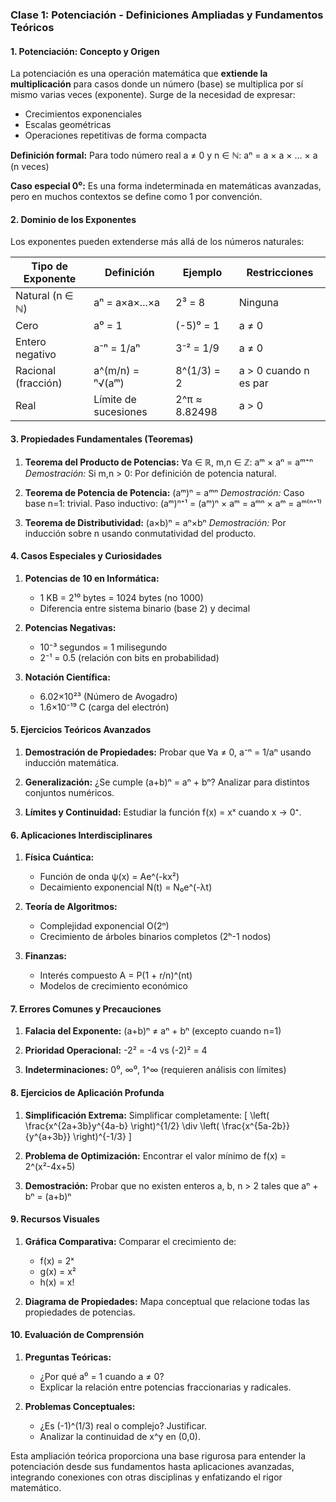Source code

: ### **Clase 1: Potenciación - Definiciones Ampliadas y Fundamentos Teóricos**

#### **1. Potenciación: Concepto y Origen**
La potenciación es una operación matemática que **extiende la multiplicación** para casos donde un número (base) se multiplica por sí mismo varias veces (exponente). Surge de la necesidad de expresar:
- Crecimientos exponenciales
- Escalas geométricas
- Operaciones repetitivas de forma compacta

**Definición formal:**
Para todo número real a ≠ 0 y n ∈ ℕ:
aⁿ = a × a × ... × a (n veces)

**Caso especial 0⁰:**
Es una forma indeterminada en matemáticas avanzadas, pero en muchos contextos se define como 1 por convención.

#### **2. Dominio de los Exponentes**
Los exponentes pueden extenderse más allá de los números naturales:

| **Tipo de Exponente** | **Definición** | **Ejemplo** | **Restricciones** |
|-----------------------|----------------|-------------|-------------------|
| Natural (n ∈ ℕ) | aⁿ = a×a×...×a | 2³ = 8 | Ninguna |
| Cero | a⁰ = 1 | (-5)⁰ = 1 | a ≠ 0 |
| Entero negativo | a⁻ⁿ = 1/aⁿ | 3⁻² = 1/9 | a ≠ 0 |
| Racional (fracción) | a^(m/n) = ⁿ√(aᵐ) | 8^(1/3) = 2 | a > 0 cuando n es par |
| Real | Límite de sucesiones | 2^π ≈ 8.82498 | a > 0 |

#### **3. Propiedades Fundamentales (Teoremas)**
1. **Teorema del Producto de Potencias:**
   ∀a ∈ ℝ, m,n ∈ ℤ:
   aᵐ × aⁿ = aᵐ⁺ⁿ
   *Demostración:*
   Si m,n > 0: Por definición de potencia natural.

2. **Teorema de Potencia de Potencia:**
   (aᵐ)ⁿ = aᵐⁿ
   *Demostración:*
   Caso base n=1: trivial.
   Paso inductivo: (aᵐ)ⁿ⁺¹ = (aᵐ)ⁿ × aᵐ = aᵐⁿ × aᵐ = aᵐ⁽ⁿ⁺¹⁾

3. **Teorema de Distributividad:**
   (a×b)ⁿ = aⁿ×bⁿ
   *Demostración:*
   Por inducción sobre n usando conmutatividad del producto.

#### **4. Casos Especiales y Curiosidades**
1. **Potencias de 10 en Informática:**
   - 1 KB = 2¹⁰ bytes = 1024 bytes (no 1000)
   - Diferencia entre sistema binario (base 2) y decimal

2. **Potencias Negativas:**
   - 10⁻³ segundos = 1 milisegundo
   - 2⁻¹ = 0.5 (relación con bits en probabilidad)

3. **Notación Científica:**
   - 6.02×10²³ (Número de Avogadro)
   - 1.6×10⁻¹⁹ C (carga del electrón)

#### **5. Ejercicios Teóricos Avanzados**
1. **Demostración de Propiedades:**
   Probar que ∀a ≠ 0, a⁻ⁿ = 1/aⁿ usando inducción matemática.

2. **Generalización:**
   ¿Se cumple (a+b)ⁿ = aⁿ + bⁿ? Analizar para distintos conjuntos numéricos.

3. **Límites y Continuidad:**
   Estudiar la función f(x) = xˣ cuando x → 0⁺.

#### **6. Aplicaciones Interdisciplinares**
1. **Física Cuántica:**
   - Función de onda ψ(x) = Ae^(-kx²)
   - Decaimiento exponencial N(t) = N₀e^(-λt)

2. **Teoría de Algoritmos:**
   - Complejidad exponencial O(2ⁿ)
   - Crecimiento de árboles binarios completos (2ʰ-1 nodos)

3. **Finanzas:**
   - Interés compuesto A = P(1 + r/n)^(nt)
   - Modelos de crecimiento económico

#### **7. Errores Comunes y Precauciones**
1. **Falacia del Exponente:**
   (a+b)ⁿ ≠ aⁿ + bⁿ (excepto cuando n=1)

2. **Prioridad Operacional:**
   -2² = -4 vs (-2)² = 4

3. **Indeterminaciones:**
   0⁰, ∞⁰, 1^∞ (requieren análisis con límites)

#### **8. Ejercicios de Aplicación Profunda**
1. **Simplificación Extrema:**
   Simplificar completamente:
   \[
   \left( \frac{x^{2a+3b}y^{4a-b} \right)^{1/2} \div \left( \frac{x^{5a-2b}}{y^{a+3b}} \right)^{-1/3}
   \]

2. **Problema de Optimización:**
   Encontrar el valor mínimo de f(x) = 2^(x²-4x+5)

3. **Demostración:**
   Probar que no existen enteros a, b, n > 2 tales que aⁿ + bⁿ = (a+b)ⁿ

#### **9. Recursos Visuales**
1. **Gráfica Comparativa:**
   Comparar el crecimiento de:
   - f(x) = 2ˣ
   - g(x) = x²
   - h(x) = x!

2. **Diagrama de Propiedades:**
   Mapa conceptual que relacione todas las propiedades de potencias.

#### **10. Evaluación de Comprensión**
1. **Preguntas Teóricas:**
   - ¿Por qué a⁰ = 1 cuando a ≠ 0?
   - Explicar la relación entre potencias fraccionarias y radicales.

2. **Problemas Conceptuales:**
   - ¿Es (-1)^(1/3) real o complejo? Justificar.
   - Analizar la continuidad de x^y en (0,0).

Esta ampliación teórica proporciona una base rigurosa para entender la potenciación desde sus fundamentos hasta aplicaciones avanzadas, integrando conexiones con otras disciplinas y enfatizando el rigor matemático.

--

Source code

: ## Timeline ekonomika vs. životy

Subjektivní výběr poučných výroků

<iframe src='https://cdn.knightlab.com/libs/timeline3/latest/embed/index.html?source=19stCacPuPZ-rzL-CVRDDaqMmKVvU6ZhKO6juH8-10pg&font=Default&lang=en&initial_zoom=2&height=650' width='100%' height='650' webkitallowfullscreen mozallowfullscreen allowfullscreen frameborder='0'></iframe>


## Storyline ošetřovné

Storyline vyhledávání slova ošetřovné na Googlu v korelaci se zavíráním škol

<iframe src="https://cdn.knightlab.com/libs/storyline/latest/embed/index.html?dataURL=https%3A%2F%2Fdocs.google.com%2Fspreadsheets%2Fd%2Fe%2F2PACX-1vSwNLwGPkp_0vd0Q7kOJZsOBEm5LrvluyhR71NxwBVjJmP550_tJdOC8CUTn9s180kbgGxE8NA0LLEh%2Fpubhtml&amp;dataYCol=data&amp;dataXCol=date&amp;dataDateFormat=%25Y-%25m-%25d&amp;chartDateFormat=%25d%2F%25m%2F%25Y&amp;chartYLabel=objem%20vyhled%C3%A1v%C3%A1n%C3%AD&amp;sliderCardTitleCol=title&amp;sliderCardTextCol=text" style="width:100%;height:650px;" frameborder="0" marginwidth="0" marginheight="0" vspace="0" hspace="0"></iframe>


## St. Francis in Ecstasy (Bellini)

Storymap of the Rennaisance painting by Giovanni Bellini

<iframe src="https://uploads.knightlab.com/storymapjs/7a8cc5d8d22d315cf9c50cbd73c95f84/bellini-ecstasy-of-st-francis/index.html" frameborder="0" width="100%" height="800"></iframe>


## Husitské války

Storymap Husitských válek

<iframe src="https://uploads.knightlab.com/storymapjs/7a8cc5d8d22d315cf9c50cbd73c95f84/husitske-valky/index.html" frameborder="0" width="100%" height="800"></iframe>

▸ ASSIGNMENT: Retype exactly the span of lines from the one with "1. **Gráfica Comparativa:**" through the one with "2. **Problemas Conceptuales:**"; include both ends and omit the rest of the material.

▸ RESULT FOR THIS TASK:
1. **Gráfica Comparativa:**
   Comparar el crecimiento de:
   - f(x) = 2ˣ
   - g(x) = x²
   - h(x) = x!

2. **Diagrama de Propiedades:**
   Mapa conceptual que relacione todas las propiedades de potencias.

#### **10. Evaluación de Comprensión**
1. **Preguntas Teóricas:**
   - ¿Por qué a⁰ = 1 cuando a ≠ 0?
   - Explicar la relación entre potencias fraccionarias y radicales.

2. **Problemas Conceptuales:**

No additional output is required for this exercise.